Segundo o CNJ, a iniciativa busca desenvolver um modelo permanente para reduzir distorções salariais e ampliar os mecanismos de controle sobre os rendimentos da magistratura.
O grupo será responsável por examinar os pagamentos realizados a juízes em todo o país, identificar e classificar verbas remuneratórias e indenizatórias e avaliar os impactos desses valores em relação ao teto constitucional do funcionalismo público, atualmente fixado em R$ 46,3 mil.
De acordo com o Conselho Nacional de Justiça, já foram identificadas situações em que magistrados receberam mais de R$ 1 milhão em um único mês.
A criação da comissão integra uma série de medidas adotadas recentemente para ampliar a transparência sobre os vencimentos da magistratura. Em março, o STF definiu limites para critérios de pagamento de verbas indenizatórias. Já em maio, o CNJ implementou um modelo nacional de contracheque único para magistrados, com detalhamento das remunerações recebidas.
Além de produzir um diagnóstico sobre as diferentes práticas adotadas pelos mais de 90 tribunais brasileiros, o grupo também deverá discutir alternativas para o sistema remuneratório da magistratura.

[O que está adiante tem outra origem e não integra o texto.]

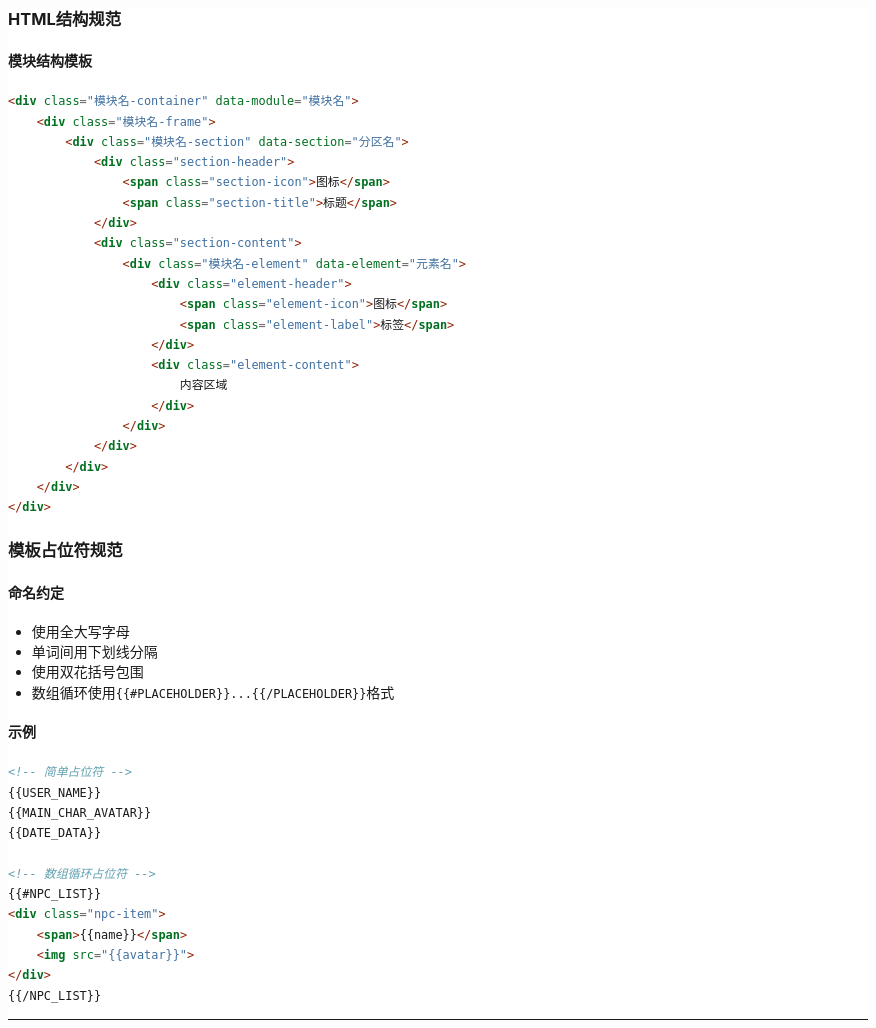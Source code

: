 ### HTML结构规范

#### 模块结构模板
```html
<div class="模块名-container" data-module="模块名">
    <div class="模块名-frame">
        <div class="模块名-section" data-section="分区名">
            <div class="section-header">
                <span class="section-icon">图标</span>
                <span class="section-title">标题</span>
            </div>
            <div class="section-content">
                <div class="模块名-element" data-element="元素名">
                    <div class="element-header">
                        <span class="element-icon">图标</span>
                        <span class="element-label">标签</span>
                    </div>
                    <div class="element-content">
                        内容区域
                    </div>
                </div>
            </div>
        </div>
    </div>
</div>
```

### 模板占位符规范

#### 命名约定
- 使用全大写字母
- 单词间用下划线分隔
- 使用双花括号包围
- 数组循环使用`{{#PLACEHOLDER}}...{{/PLACEHOLDER}}`格式

#### 示例
```html
<!-- 简单占位符 -->
{{USER_NAME}}
{{MAIN_CHAR_AVATAR}}
{{DATE_DATA}}

<!-- 数组循环占位符 -->
{{#NPC_LIST}}
<div class="npc-item">
    <span>{{name}}</span>
    <img src="{{avatar}}">
</div>
{{/NPC_LIST}}
```

---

“Essa medida é muito importante para a sociedade brasileira. Também é importante para magistratura brasileira, porque, de forma transparente e completamente às claras, vamos examinar essa matéria ouvindo todos os segmentos interessados”, disse Fachin.
O ministro também afirmou que a comissão avaliará possíveis alterações na legislação relacionada ao tema.
“E, ao final desse trabalho, desse exame de soluções legislativas, vamos propor de modo estrutural uma solução, um encaminhamento para o sistema remuneratório da magistratura brasileira. Assim, cada cidadã e cidadão brasileiro saberá com nitidez o que recebe e o que paga para o magistrado brasileiro”.
A comissão será composta por representantes da magistratura e integrantes de outras instituições, incluindo Ministério Público, Defensorias Públicas, Congresso Nacional e Tribunal de Contas da União (TCU).
Segundo o CNJ, a participação de diferentes órgãos tem como objetivo ampliar o debate sobre a política remuneratória do Judiciário e discutir alternativas para tornar mais transparentes os pagamentos realizados aos magistrados.